About this exercise:
Write out exactly the lines below that run from the one containing "5% of the posterior probability?" through the one containing "### 3.2.2. Intervals of defined mass", both included, with no other lines.

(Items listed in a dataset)
◇ ◇ ◇
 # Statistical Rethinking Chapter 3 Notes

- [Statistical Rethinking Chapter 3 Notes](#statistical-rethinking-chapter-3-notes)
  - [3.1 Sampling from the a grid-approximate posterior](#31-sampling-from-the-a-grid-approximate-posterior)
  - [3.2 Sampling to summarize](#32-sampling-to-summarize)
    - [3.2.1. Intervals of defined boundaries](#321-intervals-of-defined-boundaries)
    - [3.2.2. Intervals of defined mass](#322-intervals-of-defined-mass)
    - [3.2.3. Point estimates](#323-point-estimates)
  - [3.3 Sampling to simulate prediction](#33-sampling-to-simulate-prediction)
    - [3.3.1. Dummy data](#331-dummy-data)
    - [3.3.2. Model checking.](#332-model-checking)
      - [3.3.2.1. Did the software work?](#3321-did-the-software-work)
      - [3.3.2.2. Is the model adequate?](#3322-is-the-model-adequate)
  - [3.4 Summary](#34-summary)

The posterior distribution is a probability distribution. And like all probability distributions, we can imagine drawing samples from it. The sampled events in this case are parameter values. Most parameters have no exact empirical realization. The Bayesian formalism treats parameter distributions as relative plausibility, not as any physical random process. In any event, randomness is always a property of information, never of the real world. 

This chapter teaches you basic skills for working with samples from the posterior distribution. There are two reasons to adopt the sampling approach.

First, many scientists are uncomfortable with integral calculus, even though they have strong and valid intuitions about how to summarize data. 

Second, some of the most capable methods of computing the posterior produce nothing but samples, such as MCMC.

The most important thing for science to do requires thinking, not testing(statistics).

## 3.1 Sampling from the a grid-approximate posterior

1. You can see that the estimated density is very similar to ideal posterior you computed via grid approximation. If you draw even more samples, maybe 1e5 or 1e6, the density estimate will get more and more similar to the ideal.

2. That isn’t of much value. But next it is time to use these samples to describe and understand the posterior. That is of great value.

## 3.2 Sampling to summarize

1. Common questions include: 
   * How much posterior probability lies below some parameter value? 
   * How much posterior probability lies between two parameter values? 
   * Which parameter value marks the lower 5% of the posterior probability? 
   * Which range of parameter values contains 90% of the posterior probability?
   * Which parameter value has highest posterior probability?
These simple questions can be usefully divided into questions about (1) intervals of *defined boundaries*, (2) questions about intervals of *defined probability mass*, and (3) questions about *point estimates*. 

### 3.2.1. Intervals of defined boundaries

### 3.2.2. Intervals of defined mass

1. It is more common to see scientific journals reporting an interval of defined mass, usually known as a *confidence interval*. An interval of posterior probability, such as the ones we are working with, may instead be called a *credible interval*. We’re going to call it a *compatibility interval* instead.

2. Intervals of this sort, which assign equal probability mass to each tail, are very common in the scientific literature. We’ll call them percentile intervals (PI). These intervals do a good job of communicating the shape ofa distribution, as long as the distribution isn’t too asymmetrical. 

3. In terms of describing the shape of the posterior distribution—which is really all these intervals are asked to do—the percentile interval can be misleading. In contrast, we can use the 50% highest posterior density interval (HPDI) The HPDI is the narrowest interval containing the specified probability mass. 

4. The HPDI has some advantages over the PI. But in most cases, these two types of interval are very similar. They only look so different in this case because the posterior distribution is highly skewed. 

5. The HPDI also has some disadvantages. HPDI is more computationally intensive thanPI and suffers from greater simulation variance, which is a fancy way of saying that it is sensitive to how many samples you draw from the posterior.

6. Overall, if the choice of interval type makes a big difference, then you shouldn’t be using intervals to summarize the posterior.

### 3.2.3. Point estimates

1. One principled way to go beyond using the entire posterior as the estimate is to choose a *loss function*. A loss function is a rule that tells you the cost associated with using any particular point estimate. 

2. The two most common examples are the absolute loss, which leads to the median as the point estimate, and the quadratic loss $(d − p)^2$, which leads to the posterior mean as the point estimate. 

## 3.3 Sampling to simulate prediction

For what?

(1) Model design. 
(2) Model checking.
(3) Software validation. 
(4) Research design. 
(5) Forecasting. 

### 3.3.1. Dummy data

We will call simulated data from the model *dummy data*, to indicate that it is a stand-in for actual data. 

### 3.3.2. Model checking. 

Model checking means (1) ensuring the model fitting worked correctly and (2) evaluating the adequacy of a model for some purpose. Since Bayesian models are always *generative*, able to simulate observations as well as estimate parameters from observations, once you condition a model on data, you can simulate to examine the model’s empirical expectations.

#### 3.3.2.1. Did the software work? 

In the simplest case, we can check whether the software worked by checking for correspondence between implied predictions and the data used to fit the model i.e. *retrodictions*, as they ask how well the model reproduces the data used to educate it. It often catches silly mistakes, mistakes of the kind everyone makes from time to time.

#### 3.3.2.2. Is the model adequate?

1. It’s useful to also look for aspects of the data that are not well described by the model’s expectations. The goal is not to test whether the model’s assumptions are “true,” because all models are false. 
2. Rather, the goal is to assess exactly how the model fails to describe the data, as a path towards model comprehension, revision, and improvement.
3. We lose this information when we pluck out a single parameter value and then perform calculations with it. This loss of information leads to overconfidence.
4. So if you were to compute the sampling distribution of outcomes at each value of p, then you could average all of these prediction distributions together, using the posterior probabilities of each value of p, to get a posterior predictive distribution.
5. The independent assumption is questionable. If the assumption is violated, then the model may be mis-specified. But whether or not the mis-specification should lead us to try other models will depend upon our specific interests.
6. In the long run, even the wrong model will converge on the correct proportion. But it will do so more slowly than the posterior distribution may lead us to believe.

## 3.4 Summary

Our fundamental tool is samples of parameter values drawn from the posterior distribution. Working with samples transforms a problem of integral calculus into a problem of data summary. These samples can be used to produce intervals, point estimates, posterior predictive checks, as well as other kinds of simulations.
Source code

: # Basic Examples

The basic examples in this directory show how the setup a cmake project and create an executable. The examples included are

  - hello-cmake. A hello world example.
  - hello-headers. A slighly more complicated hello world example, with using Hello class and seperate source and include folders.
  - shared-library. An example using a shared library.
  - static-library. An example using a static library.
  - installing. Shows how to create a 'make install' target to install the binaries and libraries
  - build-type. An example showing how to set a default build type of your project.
◇ ◇ ◇
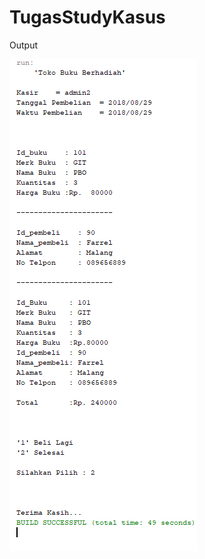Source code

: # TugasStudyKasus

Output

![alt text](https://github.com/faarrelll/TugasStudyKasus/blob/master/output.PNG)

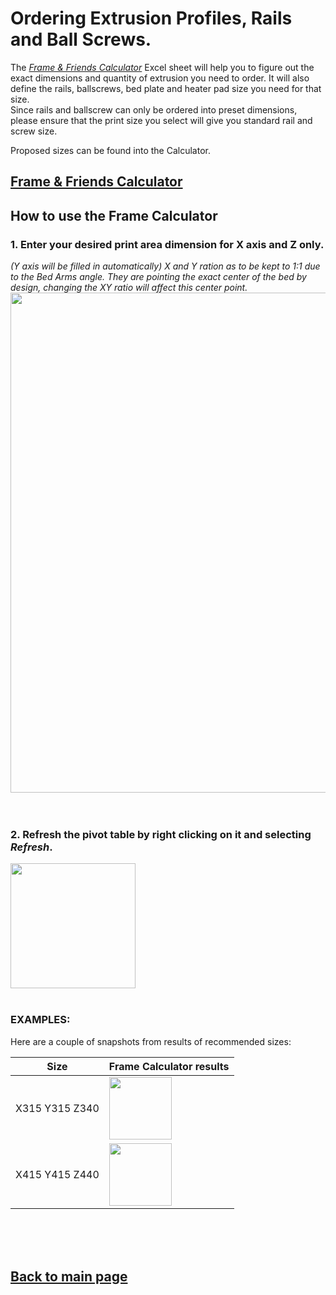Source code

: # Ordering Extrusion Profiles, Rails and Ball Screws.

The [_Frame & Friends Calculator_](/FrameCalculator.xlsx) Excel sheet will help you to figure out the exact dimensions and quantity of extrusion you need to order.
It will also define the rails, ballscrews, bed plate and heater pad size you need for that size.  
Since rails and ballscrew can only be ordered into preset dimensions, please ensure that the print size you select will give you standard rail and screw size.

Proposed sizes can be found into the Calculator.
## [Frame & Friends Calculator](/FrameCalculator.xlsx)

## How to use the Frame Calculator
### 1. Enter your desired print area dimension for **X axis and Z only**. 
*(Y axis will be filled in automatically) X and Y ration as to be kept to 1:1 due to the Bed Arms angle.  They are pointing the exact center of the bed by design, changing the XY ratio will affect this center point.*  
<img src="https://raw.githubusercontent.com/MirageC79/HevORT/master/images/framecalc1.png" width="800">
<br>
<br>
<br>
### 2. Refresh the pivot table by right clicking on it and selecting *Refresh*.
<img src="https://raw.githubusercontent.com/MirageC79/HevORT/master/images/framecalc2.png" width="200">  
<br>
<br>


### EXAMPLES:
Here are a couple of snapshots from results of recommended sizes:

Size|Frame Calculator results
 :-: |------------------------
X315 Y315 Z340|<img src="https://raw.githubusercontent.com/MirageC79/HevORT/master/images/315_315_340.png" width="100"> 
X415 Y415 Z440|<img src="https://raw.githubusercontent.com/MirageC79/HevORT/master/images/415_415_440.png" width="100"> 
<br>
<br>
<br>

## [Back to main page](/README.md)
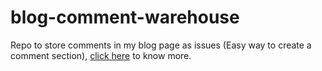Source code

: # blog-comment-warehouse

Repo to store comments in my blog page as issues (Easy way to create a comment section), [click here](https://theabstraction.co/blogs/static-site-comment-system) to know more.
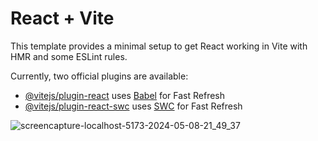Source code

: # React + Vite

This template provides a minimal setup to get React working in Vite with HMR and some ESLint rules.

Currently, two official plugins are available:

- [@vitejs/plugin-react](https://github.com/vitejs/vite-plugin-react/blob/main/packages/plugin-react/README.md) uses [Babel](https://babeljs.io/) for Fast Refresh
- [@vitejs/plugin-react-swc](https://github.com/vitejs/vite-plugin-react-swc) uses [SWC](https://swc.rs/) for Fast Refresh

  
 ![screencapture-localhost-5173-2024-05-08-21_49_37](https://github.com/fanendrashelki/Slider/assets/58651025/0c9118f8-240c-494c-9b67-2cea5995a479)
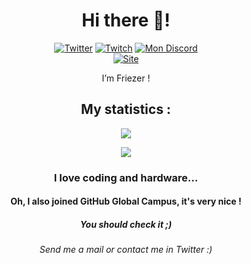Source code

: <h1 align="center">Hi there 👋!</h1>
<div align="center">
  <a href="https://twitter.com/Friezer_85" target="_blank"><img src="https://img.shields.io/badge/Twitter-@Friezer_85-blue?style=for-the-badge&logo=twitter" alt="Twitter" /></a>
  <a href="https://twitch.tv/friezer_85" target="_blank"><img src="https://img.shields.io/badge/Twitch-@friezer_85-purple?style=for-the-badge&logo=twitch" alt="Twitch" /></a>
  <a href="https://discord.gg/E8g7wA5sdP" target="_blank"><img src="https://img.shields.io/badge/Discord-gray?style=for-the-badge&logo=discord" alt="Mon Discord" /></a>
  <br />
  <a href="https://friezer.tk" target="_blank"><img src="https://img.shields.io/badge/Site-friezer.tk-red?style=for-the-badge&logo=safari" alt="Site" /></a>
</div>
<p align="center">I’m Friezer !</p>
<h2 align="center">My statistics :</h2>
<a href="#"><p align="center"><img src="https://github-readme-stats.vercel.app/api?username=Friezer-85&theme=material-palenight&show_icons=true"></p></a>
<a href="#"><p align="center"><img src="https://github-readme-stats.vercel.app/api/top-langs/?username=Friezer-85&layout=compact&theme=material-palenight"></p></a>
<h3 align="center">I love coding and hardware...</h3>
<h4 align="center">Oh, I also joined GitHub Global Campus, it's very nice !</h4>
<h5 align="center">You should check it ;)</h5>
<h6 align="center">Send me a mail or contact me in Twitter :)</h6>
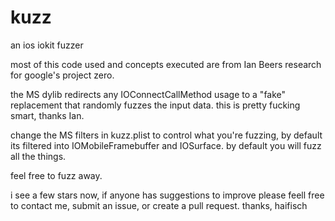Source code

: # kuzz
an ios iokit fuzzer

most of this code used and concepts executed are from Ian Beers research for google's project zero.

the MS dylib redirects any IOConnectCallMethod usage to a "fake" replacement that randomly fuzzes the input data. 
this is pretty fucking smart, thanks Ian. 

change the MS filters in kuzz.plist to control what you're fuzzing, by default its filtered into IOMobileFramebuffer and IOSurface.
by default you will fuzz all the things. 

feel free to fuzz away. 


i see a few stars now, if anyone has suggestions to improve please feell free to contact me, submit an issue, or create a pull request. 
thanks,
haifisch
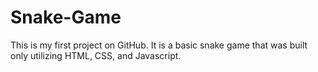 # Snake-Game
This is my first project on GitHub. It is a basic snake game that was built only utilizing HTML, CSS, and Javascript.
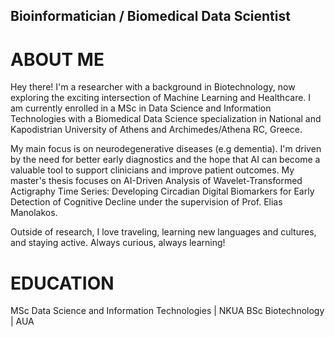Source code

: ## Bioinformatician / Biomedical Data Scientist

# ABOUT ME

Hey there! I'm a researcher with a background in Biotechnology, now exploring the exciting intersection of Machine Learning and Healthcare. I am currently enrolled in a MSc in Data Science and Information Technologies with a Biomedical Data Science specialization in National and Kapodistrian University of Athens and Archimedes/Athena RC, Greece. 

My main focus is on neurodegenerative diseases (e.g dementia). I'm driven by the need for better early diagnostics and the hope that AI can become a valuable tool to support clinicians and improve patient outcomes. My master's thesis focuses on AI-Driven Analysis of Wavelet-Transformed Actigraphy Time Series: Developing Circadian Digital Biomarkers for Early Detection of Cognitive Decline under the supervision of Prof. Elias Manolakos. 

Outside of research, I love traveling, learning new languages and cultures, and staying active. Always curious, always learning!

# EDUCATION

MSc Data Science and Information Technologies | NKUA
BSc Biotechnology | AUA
◇ ◇ ◇
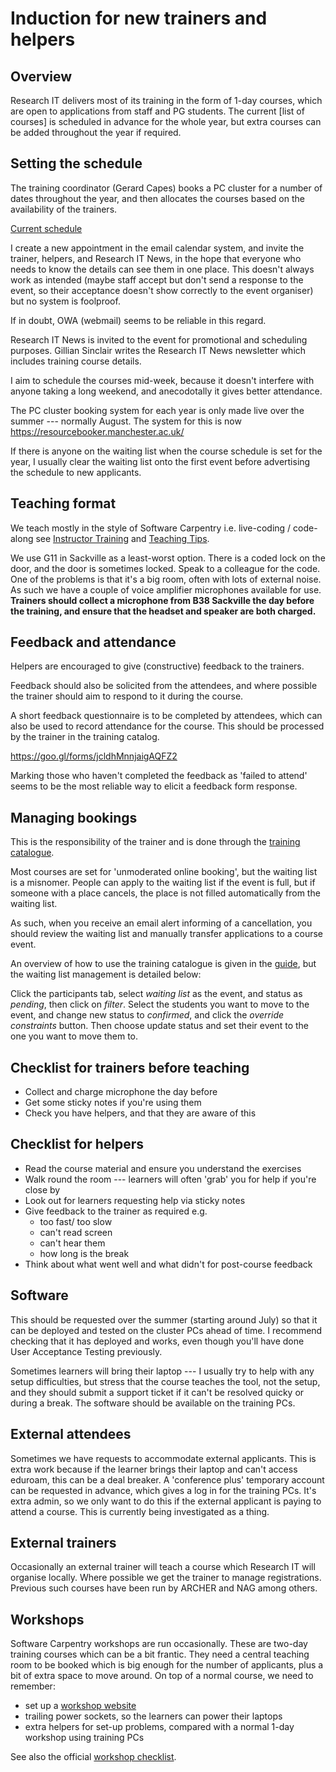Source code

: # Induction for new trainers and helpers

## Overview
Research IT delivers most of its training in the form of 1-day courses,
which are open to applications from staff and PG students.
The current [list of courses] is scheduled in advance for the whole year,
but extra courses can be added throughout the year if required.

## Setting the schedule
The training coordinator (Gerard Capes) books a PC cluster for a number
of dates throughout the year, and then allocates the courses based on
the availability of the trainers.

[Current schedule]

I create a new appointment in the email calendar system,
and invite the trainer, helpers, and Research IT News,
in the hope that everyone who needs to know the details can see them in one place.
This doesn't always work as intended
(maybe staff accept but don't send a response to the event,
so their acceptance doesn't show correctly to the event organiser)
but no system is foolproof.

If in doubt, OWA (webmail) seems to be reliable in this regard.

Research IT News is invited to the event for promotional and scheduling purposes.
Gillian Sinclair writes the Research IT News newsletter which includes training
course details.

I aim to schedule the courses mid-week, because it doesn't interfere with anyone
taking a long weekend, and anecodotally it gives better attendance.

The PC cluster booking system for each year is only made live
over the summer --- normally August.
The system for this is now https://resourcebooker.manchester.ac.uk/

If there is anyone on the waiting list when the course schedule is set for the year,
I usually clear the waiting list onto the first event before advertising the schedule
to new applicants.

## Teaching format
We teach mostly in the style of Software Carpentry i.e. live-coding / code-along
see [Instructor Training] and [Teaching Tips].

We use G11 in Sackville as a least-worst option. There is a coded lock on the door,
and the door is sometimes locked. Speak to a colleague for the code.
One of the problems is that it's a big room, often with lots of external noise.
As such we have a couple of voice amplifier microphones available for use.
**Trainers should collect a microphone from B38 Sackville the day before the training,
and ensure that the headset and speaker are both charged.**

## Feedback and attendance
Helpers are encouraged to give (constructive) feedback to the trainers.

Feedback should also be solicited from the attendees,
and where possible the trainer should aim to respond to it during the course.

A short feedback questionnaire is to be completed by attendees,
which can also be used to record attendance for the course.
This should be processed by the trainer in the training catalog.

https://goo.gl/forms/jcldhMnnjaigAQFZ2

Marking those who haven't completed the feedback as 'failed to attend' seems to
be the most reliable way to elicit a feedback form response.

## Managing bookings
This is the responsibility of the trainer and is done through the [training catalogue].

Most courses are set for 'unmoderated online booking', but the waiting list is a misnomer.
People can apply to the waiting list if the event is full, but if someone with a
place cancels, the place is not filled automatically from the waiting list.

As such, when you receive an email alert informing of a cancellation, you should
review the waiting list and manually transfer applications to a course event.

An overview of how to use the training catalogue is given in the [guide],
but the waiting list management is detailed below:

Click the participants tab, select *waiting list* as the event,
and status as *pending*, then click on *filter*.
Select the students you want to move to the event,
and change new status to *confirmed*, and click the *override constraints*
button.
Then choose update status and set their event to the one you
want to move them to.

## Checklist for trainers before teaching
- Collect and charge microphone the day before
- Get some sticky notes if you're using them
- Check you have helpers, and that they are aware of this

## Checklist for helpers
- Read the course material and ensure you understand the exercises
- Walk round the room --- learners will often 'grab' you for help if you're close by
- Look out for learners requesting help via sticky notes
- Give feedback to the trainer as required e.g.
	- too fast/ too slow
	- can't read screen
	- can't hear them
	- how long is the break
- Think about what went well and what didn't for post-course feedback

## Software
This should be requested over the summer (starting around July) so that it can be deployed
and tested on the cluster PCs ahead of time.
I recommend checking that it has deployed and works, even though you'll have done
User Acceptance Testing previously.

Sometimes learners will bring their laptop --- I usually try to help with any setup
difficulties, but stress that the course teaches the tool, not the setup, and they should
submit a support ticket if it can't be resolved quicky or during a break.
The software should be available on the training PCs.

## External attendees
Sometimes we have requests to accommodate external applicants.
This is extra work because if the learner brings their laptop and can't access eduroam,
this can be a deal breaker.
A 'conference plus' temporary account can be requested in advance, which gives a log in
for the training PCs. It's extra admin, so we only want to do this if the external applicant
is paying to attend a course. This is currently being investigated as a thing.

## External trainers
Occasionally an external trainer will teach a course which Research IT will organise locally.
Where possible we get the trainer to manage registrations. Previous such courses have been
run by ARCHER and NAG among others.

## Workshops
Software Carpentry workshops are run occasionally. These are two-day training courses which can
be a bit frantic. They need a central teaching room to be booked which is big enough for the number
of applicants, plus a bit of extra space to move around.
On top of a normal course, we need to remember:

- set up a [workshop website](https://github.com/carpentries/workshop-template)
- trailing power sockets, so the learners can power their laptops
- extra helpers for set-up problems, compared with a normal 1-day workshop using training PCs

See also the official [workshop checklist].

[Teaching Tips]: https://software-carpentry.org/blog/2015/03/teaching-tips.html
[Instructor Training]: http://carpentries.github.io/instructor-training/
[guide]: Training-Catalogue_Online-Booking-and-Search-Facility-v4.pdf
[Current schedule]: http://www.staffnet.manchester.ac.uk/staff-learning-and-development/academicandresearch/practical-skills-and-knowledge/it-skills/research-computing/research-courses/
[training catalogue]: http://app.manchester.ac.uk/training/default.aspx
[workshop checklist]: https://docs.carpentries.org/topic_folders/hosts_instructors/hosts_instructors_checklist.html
◇ ◇ ◇
Expected output:
   * Which parameter value marks the lower 5% of the posterior probability? 
   * Which range of parameter values contains 90% of the posterior probability?
   * Which parameter value has highest posterior probability?
These simple questions can be usefully divided into questions about (1) intervals of *defined boundaries*, (2) questions about intervals of *defined probability mass*, and (3) questions about *point estimates*. 

### 3.2.1. Intervals of defined boundaries

### 3.2.2. Intervals of defined mass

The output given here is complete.